François Faucher succède à son père et dirige la collection des « Albums du Père Castor », puis le Département Jeunesse aux Éditions Flammarion. On lui doit notamment le premier album du Père Castor en occitan et la création de la collection « Castor-Poche » en 1980. De 1967 à 1996, année de son départ   à la retraite, il a produit 1502 ouvrages.  Il lance à Forgeneuve, où ses parents s’étaient repliés sous l’occupation, l’idée d’une « Maison du Père Castor » qui rassemblerait les archives de leurs travaux et proposerait des animations aux enfants.

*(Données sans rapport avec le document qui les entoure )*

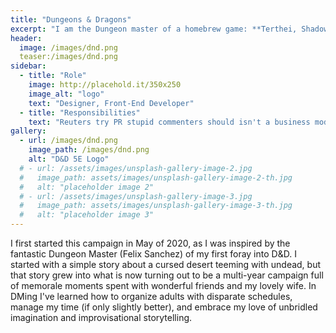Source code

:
 ```yaml
---
title: "Dungeons & Dragons"
excerpt: "I am the Dungeon master of a homebrew game: **Terthei, Shadow's Wake**."
header:
  image: /images/dnd.png
  teaser:/images/dnd.png
sidebar:
  - title: "Role"
    image: http://placehold.it/350x250
    image_alt: "logo"
    text: "Designer, Front-End Developer"
  - title: "Responsibilities"
    text: "Reuters try PR stupid commenters should isn't a business model"
gallery:
  - url: /images/dnd.png
    image_path: /images/dnd.png
    alt: "D&D 5E Logo"
  # - url: /assets/images/unsplash-gallery-image-2.jpg
  #   image_path: assets/images/unsplash-gallery-image-2-th.jpg
  #   alt: "placeholder image 2"
  # - url: /assets/images/unsplash-gallery-image-3.jpg
  #   image_path: assets/images/unsplash-gallery-image-3-th.jpg
  #   alt: "placeholder image 3"
---
```


I first started this campaign in May of 2020, as I was inspired by the fantastic Dungeon Master (Felix Sanchez) of my first foray into D&D. I started with a simple story about a cursed desert teeming with undead, but that story grew into what is now turning out to be a multi-year campaign full of memorale moments spent with wonderful friends and my lovely wife. In DMing I've learned how to organize adults with disparate schedules, manage my time (if only slightly better), and embrace my love of unbridled imagination and improvisational storytelling.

François Faucher était lui-aussi persuadé qu’une société harmonieuse doit soigner en priorité l’éducation de ses enfants : « Espérances à sauvegarder, public à respecter, dès lors qu’on s’adresse aux enfants, ils ont droit à plus d’attention, à plus de respect, et si possible, à plus d’art que tout autre public. La responsabilité de l’éditeur est engagée et cette responsabilité n’est ni infantile, ni mineure, elle participe de l’éducation des hommes et des femmes de demain. »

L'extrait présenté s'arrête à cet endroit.